The `default_cosine_similarity_loss` is a basic similarity-based loss function which calculates a loss value based on the cosine similarity of paired embeddings, and the respective ground truth labels. It normalizes the true similarity scores, computes cosine similarities between paired embeddings, and applies the mean squared error (MSE) function to produce a final loss value.

<br>

**Pairwise Cosine Similarity Loss Equation**:

$$\mathcal{L}_{\text{Cosine MSE}} = \frac{1}{N} \sum_{i=1}^{N} \left( y_{\text{true}} - \cos(X_i, X_j) \right)^2$$

  - ${y_\text{true}}$ - Labelled similarity scores ranging between 0 and 5, which after normalization vary between 0 and 1.
  - ${X_i, X_j}$ - Embeddings of the corresponding sentences ${S_i}$ and ${S_j}$ respectively.
  - ${\cos(X, Y)}$ - Cosine similarity between the sentence embeddings ${X}$ and ${Y}$.

<br>

**Loss Function SBERT Reference**:
<a href="https://www.sbert.net/docs/package_reference/sentence_transformer/losses.html#sentence_transformers.losses.CosineSimilarityLoss"> Sentence Transformers/CosineSimilarityLoss</a>

**GitHub Reference**:
<a href="https://github.com/UKPLab/sentence-transformers/blob/master/sentence_transformers/losses/CosineSimilarityLoss.py#L10-L81">Sentence Transformers/CosineSimilarityLoss</a>

<br>

**Implementation**:

The true labels and predicted values are arranged in a paired manner such as `[x[0], x[1], x[2], x[3], ...]`, where `x[0]` and `x[1]` stand for a sentence pair. According to this illustration, the index of `x` is the index of an example, and the true labels are adjusted to fall between 0 and 1.

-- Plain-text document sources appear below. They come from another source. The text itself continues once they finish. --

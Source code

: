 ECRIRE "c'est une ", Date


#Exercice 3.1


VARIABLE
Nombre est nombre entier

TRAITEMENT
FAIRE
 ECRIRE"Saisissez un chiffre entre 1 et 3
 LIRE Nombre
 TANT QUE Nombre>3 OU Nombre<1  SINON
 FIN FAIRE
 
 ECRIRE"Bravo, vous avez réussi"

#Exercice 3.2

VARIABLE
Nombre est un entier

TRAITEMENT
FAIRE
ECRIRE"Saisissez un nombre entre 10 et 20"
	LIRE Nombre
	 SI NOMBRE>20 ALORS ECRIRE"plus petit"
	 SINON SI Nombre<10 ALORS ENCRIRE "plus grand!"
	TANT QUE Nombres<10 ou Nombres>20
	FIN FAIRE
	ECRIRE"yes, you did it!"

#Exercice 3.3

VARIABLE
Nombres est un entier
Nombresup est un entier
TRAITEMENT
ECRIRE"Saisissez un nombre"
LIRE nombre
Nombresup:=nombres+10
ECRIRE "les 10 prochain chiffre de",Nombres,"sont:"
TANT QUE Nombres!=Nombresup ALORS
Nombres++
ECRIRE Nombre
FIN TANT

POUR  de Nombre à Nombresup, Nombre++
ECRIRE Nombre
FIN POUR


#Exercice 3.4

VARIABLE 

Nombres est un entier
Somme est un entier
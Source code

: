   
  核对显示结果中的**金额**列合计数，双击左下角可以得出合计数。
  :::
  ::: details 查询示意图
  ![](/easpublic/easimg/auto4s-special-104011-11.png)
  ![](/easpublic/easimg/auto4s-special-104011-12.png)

This format, achieved by the data collator, is required for the dataset to accommodate the definition of the loss function. In the case of the STS task, pairs of sentences along with their corresponding similarity scores are provided.

1. **Function Definition and Parameters**:
  - **Parameters**:
    - `y_true`: A tensor of ground truth labels in a specific paired style where each pair of true values is structured sequentially. This represents the similarity score corresponding to each sentence pair. Shape: `(batch_size, 1)`
    - `y_pred`: A tensor of model predictions (embedding vectors) also in the mentioned paired style, where each pair of predicted values is structured sequentially. Shape: `(batch_size, 2 * embedding_vector_length)`, where `embedding_vector_length` depends on the model.
    - `tau`: A scaling factor (default is 1.0), but not used in this specific implementation.
  - **Returns**:
    - A tensor representing the loss value.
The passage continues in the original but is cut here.